Politics & Policy

The Corner

Fetal Heartbeat Doesn’t Prove ‘Life?’

Good grief. Some on the left keep pretending that we don’t know when human life begins.

Sure we do. That’s a scientific question. Embryology textbooks tell us at the completion of fertilization.

That means you and I are the same organism now that we were at that point in time when we consisted of one cell.

Sometimes, the attempt to deny this scientific reality gets comical. Like in this Slate piece by Elissa Strauss that actually claims a beating heart isn’t necessarily proof of life. From, “When Does Life Begin? It’s Not So Simple:”

In the debate over life’s beginnings, the heartbeat is a metaphor, a visceral and potent symbol of life that some can’t help but interpret as proof of life itself.

It’s hard to be unmoved by the coursing of blood through an embryo or fetus’ heart, something many women and men now bear witness to in the exam room, with our eyes, ears, and, yes, hearts.

Still, the heartbeat deceives. It renders the grayscale beginnings of life in black and white, in refutation of the fact that this is a mysterious process with many possible ends

What does that even mean?

Strauss’s thesis seems to be that when life begins is a matter of what one feels about the question.
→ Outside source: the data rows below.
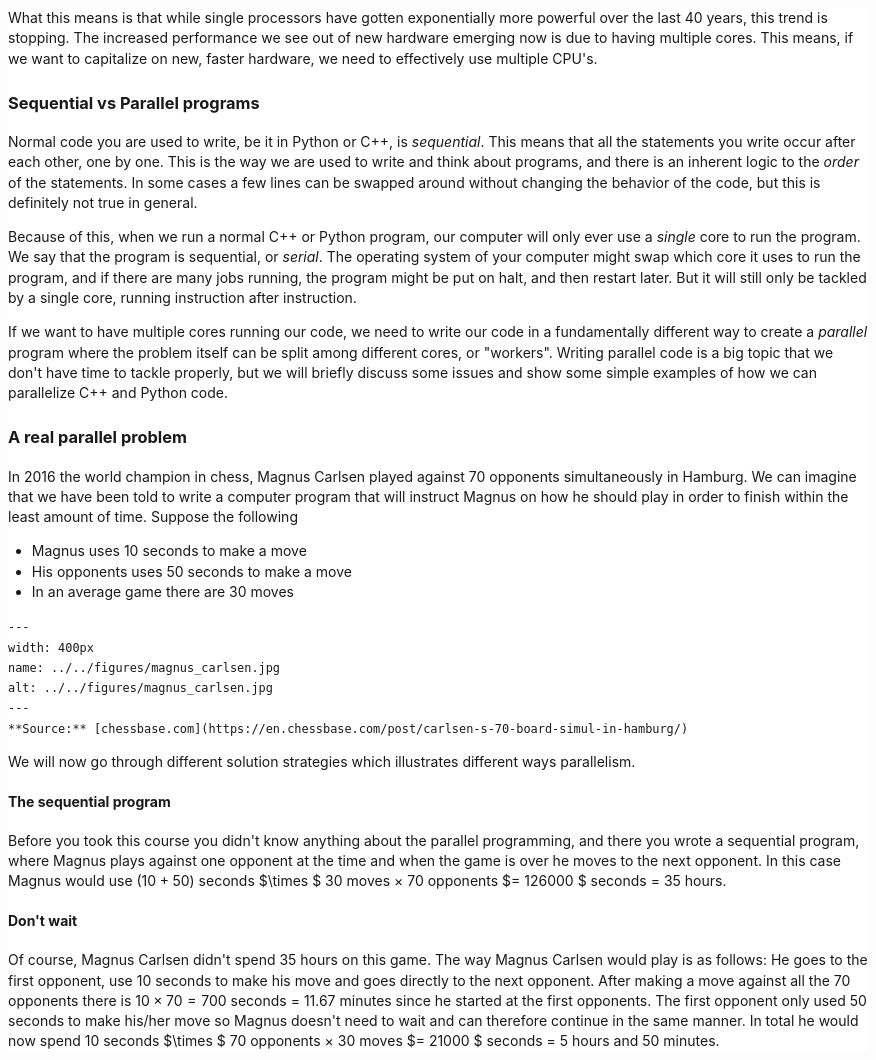 What this means is that while single processors have gotten exponentially more powerful over the last 40 years, this trend is stopping. The increased performance we see out of new hardware emerging now is due to having multiple cores. This means, if we want to capitalize on new, faster hardware, we need to effectively use multiple CPU's.


### Sequential vs Parallel programs

Normal code you are used to write, be it in Python or C++, is *sequential*. This means that all the statements you write occur after each other, one by one. This is the way we are used to write and think about programs, and there is an inherent logic to the *order* of the statements. In some cases a few lines can be swapped around without changing the behavior of the code, but this is definitely not true in general.

Because of this, when we run a normal C++ or Python program, our computer will only ever use a *single* core to run the program. We say that the program is sequential, or *serial*. The operating system of your computer might swap which core it uses to run the program, and if there are many jobs running, the program might be put on halt, and then restart later. But it will still only be tackled by a single core, running instruction after instruction.

If we want to have multiple cores running our code, we need to write our code in a fundamentally different way to create a *parallel* program where the problem itself can be split among different cores, or "workers". Writing parallel code is a big topic that we don't have time to tackle properly, but we will briefly discuss some issues and show some simple examples of how we can parallelize C++ and Python code.

### A real parallel problem

In 2016 the world champion in chess, Magnus Carlsen played against 70 opponents simultaneously in Hamburg. We can imagine that we have been told to write a computer program that will instruct Magnus on how he should play in order to finish within the least amount of time. Suppose the following

* Magnus uses 10 seconds to make a move
* His opponents uses 50 seconds to make a move
* In an average game there are 30 moves

```{figure} ../../figures/magnus_carlsen.jpg
---
width: 400px
name: ../../figures/magnus_carlsen.jpg
alt: ../../figures/magnus_carlsen.jpg
---
**Source:** [chessbase.com](https://en.chessbase.com/post/carlsen-s-70-board-simul-in-hamburg/)
```

We will now go through different solution strategies which illustrates different ways parallelism.


#### The sequential program

Before you took this course you didn't know anything about the parallel programming, and there you wrote a sequential program, where Magnus plays against one opponent at the time and when the game is over he moves to the next opponent. In this case Magnus would use $(10 + 50)$ seconds $\times $ $30$ moves $\times$ $70$ opponents $= 126000 $ seconds = $35$ hours.

#### Don't wait
Of course, Magnus Carlsen didn't spend 35 hours on this game. The way Magnus Carlsen would play is as follows: He goes to the first opponent, use 10 seconds to make his move and goes directly to the next opponent. After making a move against all the 70 opponents there is $10 \times 70 = 700$ seconds $=$ $11.67$ minutes since he started at the first opponents. The first opponent only used 50 seconds to make his/her move so Magnus doesn't need to wait and can therefore continue in the same manner. In total he would now spend $10$ seconds $\times $ $70$ opponents $\times$  $30$ moves  $= 21000 $ seconds = $5$ hours and $50$ minutes.
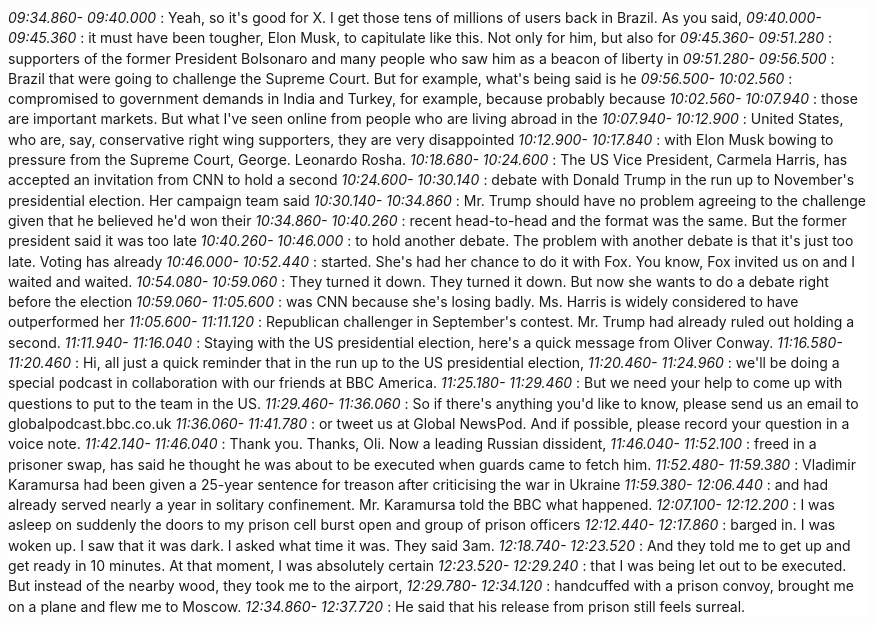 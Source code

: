 *09:34.860- 09:40.000* :  Yeah, so it's good for X. I get those tens of millions of users back in Brazil. As you said,
*09:40.000- 09:45.360* :  it must have been tougher, Elon Musk, to capitulate like this. Not only for him, but also for
*09:45.360- 09:51.280* :  supporters of the former President Bolsonaro and many people who saw him as a beacon of liberty in
*09:51.280- 09:56.500* :  Brazil that were going to challenge the Supreme Court. But for example, what's being said is he
*09:56.500- 10:02.560* :  compromised to government demands in India and Turkey, for example, because probably because
*10:02.560- 10:07.940* :  those are important markets. But what I've seen online from people who are living abroad in the
*10:07.940- 10:12.900* :  United States, who are, say, conservative right wing supporters, they are very disappointed
*10:12.900- 10:17.840* :  with Elon Musk bowing to pressure from the Supreme Court, George. Leonardo Rosha.
*10:18.680- 10:24.600* :  The US Vice President, Carmela Harris, has accepted an invitation from CNN to hold a second
*10:24.600- 10:30.140* :  debate with Donald Trump in the run up to November's presidential election. Her campaign team said
*10:30.140- 10:34.860* :  Mr. Trump should have no problem agreeing to the challenge given that he believed he'd won their
*10:34.860- 10:40.260* :  recent head-to-head and the format was the same. But the former president said it was too late
*10:40.260- 10:46.000* :  to hold another debate. The problem with another debate is that it's just too late. Voting has already
*10:46.000- 10:52.440* :  started. She's had her chance to do it with Fox. You know, Fox invited us on and I waited and waited.
*10:54.080- 10:59.060* :  They turned it down. They turned it down. But now she wants to do a debate right before the election
*10:59.060- 11:05.600* :  was CNN because she's losing badly. Ms. Harris is widely considered to have outperformed her
*11:05.600- 11:11.120* :  Republican challenger in September's contest. Mr. Trump had already ruled out holding a second.
*11:11.940- 11:16.040* :  Staying with the US presidential election, here's a quick message from Oliver Conway.
*11:16.580- 11:20.460* :  Hi, all just a quick reminder that in the run up to the US presidential election,
*11:20.460- 11:24.960* :  we'll be doing a special podcast in collaboration with our friends at BBC America.
*11:25.180- 11:29.460* :  But we need your help to come up with questions to put to the team in the US.
*11:29.460- 11:36.060* :  So if there's anything you'd like to know, please send us an email to globalpodcast.bbc.co.uk
*11:36.060- 11:41.780* :  or tweet us at Global NewsPod. And if possible, please record your question in a voice note.
*11:42.140- 11:46.040* :  Thank you. Thanks, Oli. Now a leading Russian dissident,
*11:46.040- 11:52.100* :  freed in a prisoner swap, has said he thought he was about to be executed when guards came to fetch him.
*11:52.480- 11:59.380* :  Vladimir Karamursa had been given a 25-year sentence for treason after criticising the war in Ukraine
*11:59.380- 12:06.440* :  and had already served nearly a year in solitary confinement. Mr. Karamursa told the BBC what happened.
*12:07.100- 12:12.200* :  I was asleep on suddenly the doors to my prison cell burst open and group of prison officers
*12:12.440- 12:17.860* :  barged in. I was woken up. I saw that it was dark. I asked what time it was. They said 3am.
*12:18.740- 12:23.520* :  And they told me to get up and get ready in 10 minutes. At that moment, I was absolutely certain
*12:23.520- 12:29.240* :  that I was being let out to be executed. But instead of the nearby wood, they took me to the airport,
*12:29.780- 12:34.120* :  handcuffed with a prison convoy, brought me on a plane and flew me to Moscow.
*12:34.860- 12:37.720* :  He said that his release from prison still feels surreal. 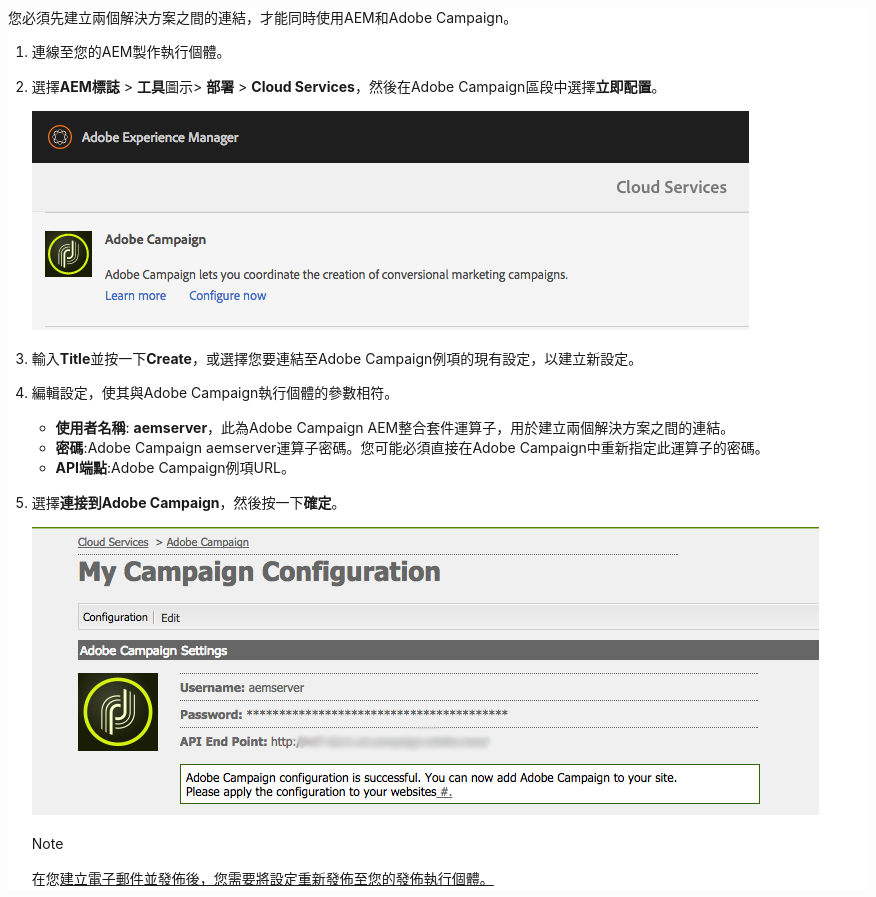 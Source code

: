您必須先建立兩個解決方案之間的連結，才能同時使用AEM和Adobe Campaign。

1. 連線至您的AEM製作執行個體。
1. 選擇&#x200B;**AEM標誌** > **工具**&#x200B;圖示> **部署** > **Cloud Services**，然後在Adobe Campaign區段中選擇&#x200B;**立即配置**。

   ![chlimage_1-140](assets/chlimage_1-140a.png)

1. 輸入&#x200B;**Title**&#x200B;並按一下&#x200B;**Create**，或選擇您要連結至Adobe Campaign例項的現有設定，以建立新設定。
1. 編輯設定，使其與Adobe Campaign執行個體的參數相符。

   * **使用者名稱**: **aemserver**，此為Adobe Campaign AEM整合套件運算子，用於建立兩個解決方案之間的連結。
   * **密碼**:Adobe Campaign aemserver運算子密碼。您可能必須直接在Adobe Campaign中重新指定此運算子的密碼。
   * **API端點**:Adobe Campaign例項URL。

1. 選擇&#x200B;**連接到Adobe Campaign**，然後按一下&#x200B;**確定**。

   ![chlimage_1-141](assets/chlimage_1-141a.png)

   >[!NOTE]
   在您[建立電子郵件並發佈後，您需要將設定重新發佈至您的發佈執行個體。](/help/sites-authoring/campaign.md)

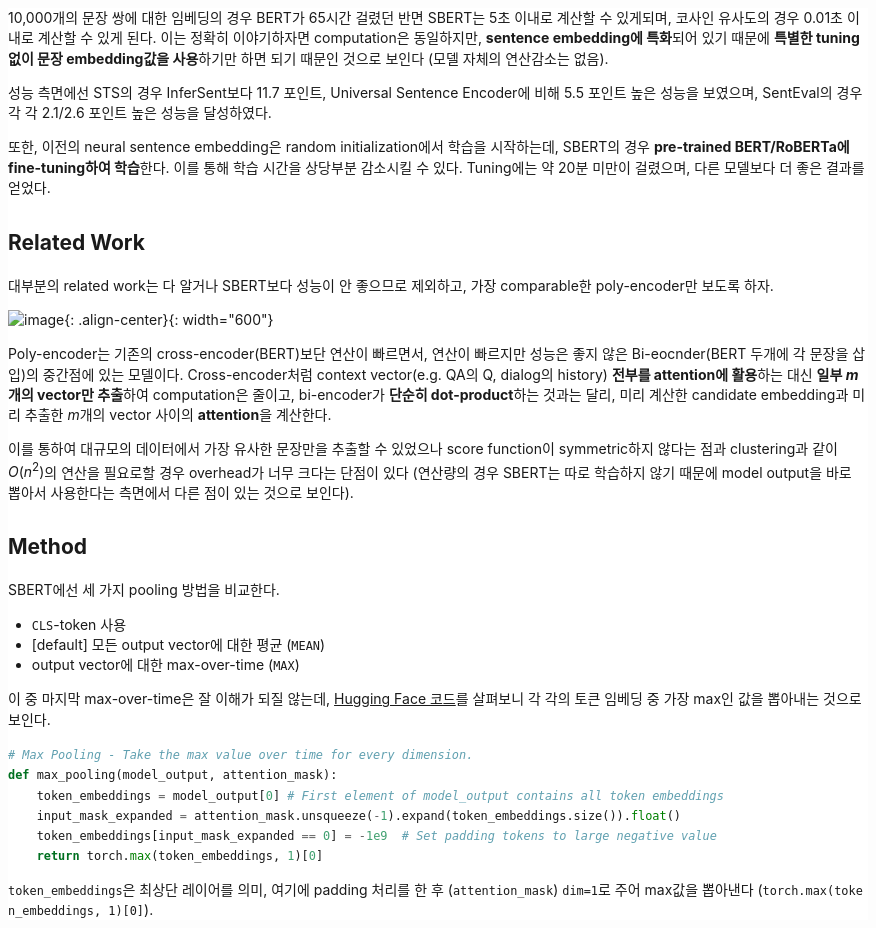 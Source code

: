 10,000개의 문장 쌍에 대한 임베딩의 경우 BERT가 65시간 걸렸던 반면 SBERT는 5초 이내로 계산할 수 있게되며, 코사인 유사도의 경우 0.01초 이내로 계산할 수 있게 된다.
이는 정확히 이야기하자면 computation은 동일하지만, **sentence embedding에 특화**되어 있기 때문에 **특별한 tuning없이 문장 embedding값을 사용**하기만 하면 되기 때문인 것으로 보인다 (모델 자체의 연산감소는 없음).

성능 측면에선 STS의 경우 InferSent보다 11.7 포인트, Universal Sentence Encoder에 비해 5.5 포인트 높은 성능을 보였으며, SentEval의 경우 각 각 2.1/2.6 포인트 높은 성능을 달성하였다.

또한, 이전의 neural sentence embedding은 random initialization에서 학습을 시작하는데, SBERT의 경우 **pre-trained BERT/RoBERTa에 fine-tuning하여 학습**한다.
이를 통해 학습 시간을 상당부분 감소시킬 수 있다. 
Tuning에는 약 20분 미만이 걸렸으며, 다른 모델보다 더 좋은 결과를 얻었다.

## Related Work

대부분의 related work는 다 알거나 SBERT보다 성능이 안 좋으므로 제외하고, 가장 comparable한 poly-encoder만 보도록 하자.

![image](https://user-images.githubusercontent.com/47516855/173226990-d655bdf6-d8cf-43b6-bd8a-d8ff35f16d98.png){: .align-center}{: width="600"}

Poly-encoder는 기존의 cross-encoder(BERT)보단 연산이 빠르면서, 연산이 빠르지만 성능은 좋지 않은 Bi-eocnder(BERT 두개에 각 문장을 삽입)의 중간점에 있는 모델이다.
Cross-encoder처럼 context vector(e.g. QA의 Q, dialog의 history) **전부를 attention에 활용**하는 대신 **일부 $m$개의 vector만 추출**하여 computation은 줄이고, bi-encoder가 **단순히 dot-product**하는 것과는 달리, 미리 계산한 candidate embedding과 미리 추출한 $m$개의 vector 사이의 **attention**을 계산한다.

이를 통하여 대규모의 데이터에서 가장 유사한 문장만을 추출할 수 있었으나 score function이 symmetric하지 않다는 점과 clustering과 같이 $O(n^2)$의 연산을 필요로할 경우 overhead가 너무 크다는 단점이 있다 (연산량의 경우 SBERT는 따로 학습하지 않기 때문에 model output을 바로 뽑아서 사용한다는 측면에서 다른 점이 있는 것으로 보인다).


## Method

SBERT에선 세 가지 pooling 방법을 비교한다.
- `CLS`-token 사용
- [default] 모든 output vector에 대한 평균 (`MEAN`)
- output vector에 대한 max-over-time (`MAX`)

이 중 마지막 max-over-time은 잘 이해가 되질 않는데, [Hugging Face 코드](https://huggingface.co/sentence-transformers/nli-distilbert-base-max-pooling#usage-huggingface-transformers)를 살펴보니 각 각의 토큰 임베딩 중 가장 max인 값을 뽑아내는 것으로 보인다.

```python
# Max Pooling - Take the max value over time for every dimension. 
def max_pooling(model_output, attention_mask):
    token_embeddings = model_output[0] # First element of model_output contains all token embeddings
    input_mask_expanded = attention_mask.unsqueeze(-1).expand(token_embeddings.size()).float()
    token_embeddings[input_mask_expanded == 0] = -1e9  # Set padding tokens to large negative value
    return torch.max(token_embeddings, 1)[0]
```

`token_embeddings`은 최상단 레이어를 의미, 여기에 padding 처리를 한 후 (`attention_mask`) `dim=1`로 주어 max값을 뽑아낸다 (`torch.max(token_embeddings, 1)[0]`).


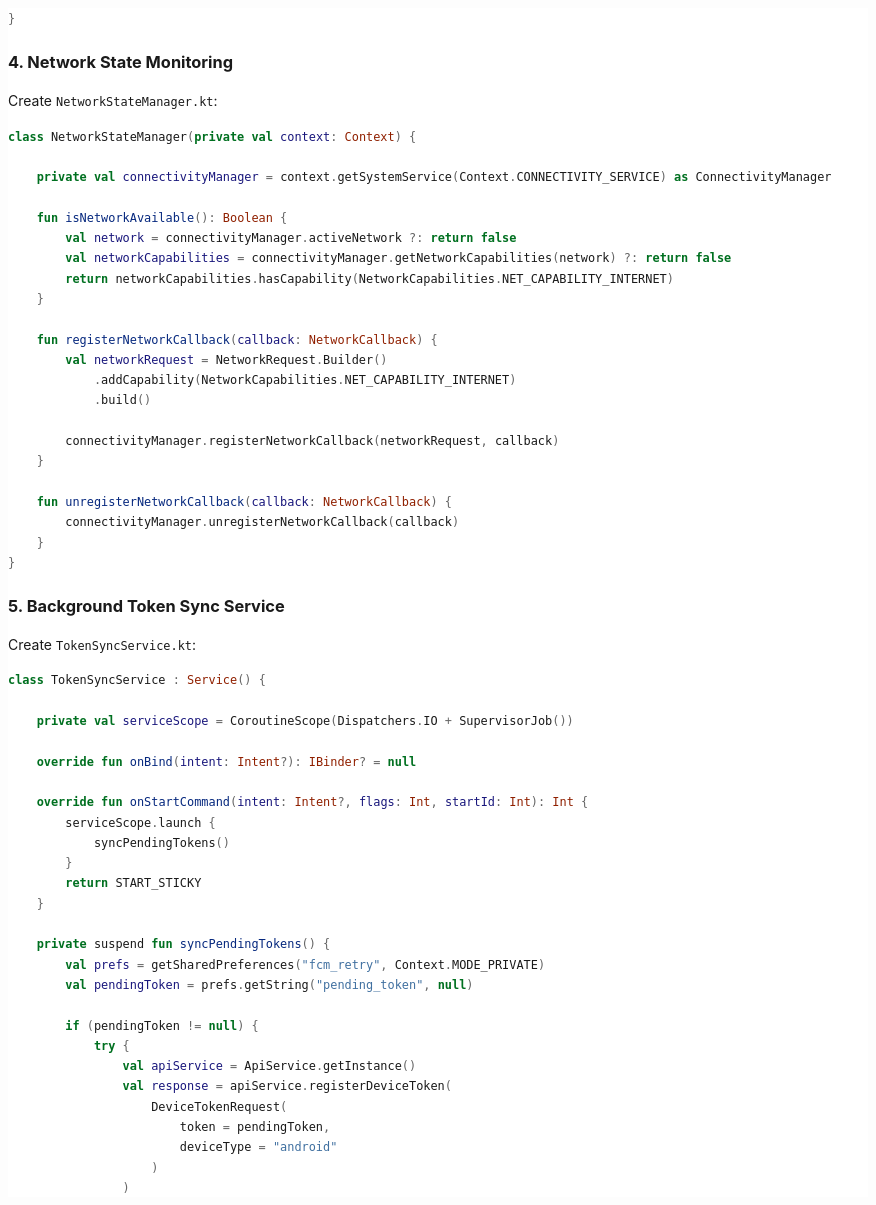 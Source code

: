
 ```kotlin
}
```

### **4. Network State Monitoring**

Create `NetworkStateManager.kt`:

```kotlin
class NetworkStateManager(private val context: Context) {
    
    private val connectivityManager = context.getSystemService(Context.CONNECTIVITY_SERVICE) as ConnectivityManager
    
    fun isNetworkAvailable(): Boolean {
        val network = connectivityManager.activeNetwork ?: return false
        val networkCapabilities = connectivityManager.getNetworkCapabilities(network) ?: return false
        return networkCapabilities.hasCapability(NetworkCapabilities.NET_CAPABILITY_INTERNET)
    }
    
    fun registerNetworkCallback(callback: NetworkCallback) {
        val networkRequest = NetworkRequest.Builder()
            .addCapability(NetworkCapabilities.NET_CAPABILITY_INTERNET)
            .build()
        
        connectivityManager.registerNetworkCallback(networkRequest, callback)
    }
    
    fun unregisterNetworkCallback(callback: NetworkCallback) {
        connectivityManager.unregisterNetworkCallback(callback)
    }
}
```

### **5. Background Token Sync Service**

Create `TokenSyncService.kt`:

```kotlin
class TokenSyncService : Service() {
    
    private val serviceScope = CoroutineScope(Dispatchers.IO + SupervisorJob())
    
    override fun onBind(intent: Intent?): IBinder? = null
    
    override fun onStartCommand(intent: Intent?, flags: Int, startId: Int): Int {
        serviceScope.launch {
            syncPendingTokens()
        }
        return START_STICKY
    }
    
    private suspend fun syncPendingTokens() {
        val prefs = getSharedPreferences("fcm_retry", Context.MODE_PRIVATE)
        val pendingToken = prefs.getString("pending_token", null)
        
        if (pendingToken != null) {
            try {
                val apiService = ApiService.getInstance()
                val response = apiService.registerDeviceToken(
                    DeviceTokenRequest(
                        token = pendingToken,
                        deviceType = "android"
                    )
                )
```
But that’s not true. Whether an eight-week gestated fetus is “alive” is beyond doubt. That’s basic objective science.

If the living fetus is human, he or she is a human life.

Whether that matters morally, and if so, how much, is a subjective question of values, morality, religion, ethics, philosophy, etc.  

Hence some will admit a fetus is a human life but claim he or she is not a “person,” and therefore possesses less or zero moral value.

Strauss uses “life” and “person” as if they are interchangeable. They are not. Life is objective, the existence or nonexistence of which can be demonstrated by science.

Personhood is not a scientific category. It is a subjective value judgment or philosophical concept. 

Attempts by abortion supporters to conflate these two different realms intend to sow confusion–apparently because they believe admitting the embryo or fetus is a human life, that is, a human organism, and hence, a member of the human species–makes their policy advocacy challenges more difficult.

Wesley J. Smith — Wesley J. Smith is a senior fellow at the Discovery Institute’s Center on Human Exceptionalism.